At Ottawa Carleton Detention Centre (OCDC), for example, where Evans said strikes have become a regular occurrence, “the conditions have been quite bad for some time,” she said.

The Ottawa-Carleton Detention Centre, opened is 1972, is located on Innes Rd. in Gloucester and houses both male and female offenders. (Chris Scott/CTV Ottawa)

Collective action is difficult in provincial jails, where inmates generally have much shorter stays and, in turn, there is a lack of programming offered, Evans continued.

“Everything about a jail, detention centre, correction facility is designed to militate against collective action,” the professor said. 

An overcomplicated system to file formal grievances could also be a factor, Ruston said. As it stands, if prisoners have a grievance, they can file a complaint, he explained. The process, however, involves raising complaints to multiple levels of management before it can reach the warden and beyond that, the only remaining avenue is the courts.

“It’s a means of exhausting the prisoners’ energy,” he said.
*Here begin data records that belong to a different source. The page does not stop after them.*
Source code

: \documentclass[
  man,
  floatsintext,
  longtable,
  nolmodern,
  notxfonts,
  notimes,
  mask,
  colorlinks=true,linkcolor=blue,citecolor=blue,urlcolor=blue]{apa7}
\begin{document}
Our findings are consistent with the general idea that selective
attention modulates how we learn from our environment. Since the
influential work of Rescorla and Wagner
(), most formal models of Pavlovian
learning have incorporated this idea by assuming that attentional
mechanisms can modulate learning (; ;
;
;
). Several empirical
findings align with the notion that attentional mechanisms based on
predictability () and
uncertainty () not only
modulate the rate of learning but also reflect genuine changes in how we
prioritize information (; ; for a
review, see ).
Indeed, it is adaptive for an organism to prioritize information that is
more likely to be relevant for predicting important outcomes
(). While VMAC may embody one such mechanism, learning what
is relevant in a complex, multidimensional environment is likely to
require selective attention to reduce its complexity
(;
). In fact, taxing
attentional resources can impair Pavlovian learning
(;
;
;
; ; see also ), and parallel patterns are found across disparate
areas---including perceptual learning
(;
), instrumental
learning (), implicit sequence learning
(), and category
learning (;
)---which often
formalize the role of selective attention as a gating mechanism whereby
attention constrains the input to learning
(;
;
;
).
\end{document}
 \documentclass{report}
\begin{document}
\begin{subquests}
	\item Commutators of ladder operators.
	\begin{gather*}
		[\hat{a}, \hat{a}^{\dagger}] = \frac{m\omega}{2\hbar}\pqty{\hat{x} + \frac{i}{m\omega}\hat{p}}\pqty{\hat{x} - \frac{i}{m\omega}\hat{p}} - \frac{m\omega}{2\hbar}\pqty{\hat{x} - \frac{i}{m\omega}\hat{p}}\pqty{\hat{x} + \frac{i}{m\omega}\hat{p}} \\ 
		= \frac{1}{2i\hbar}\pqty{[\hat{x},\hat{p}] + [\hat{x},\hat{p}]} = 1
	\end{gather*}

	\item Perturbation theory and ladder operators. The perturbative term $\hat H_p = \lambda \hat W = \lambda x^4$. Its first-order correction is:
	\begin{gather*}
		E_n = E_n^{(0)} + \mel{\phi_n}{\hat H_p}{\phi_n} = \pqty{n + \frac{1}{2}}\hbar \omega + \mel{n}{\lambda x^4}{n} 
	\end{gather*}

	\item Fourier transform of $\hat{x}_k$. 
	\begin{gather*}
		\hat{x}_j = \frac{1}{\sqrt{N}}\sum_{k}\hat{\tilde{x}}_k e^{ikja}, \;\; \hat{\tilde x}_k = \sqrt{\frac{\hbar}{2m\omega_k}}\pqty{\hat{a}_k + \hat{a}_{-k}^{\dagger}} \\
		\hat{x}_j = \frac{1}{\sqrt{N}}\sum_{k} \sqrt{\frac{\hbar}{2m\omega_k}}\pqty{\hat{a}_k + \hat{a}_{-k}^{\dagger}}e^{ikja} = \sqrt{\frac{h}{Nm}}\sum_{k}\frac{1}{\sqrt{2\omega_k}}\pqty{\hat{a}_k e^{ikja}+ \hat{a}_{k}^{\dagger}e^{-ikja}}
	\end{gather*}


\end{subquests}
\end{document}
To better understand the demands and needs of prisoners, Ruston says the barriers between the public and incarcerated population need to be broken down.

“By increasing opportunities to interact, it … elevates [prisoners’] sense of personal value, of what they can then offer back to the community,” he continued. In recent years, he said he’s considered compiling a public log of prisoner grievances using what is obtainable through information requests.

In lieu of further transparency between inmates and the public, Ruston points those looking to support prisoner populations to organizations like the Toronto Prisoners Rights Project and the John Howard and Elizabeth Fry societies.

“They’re doing great work in breaking down the divide.”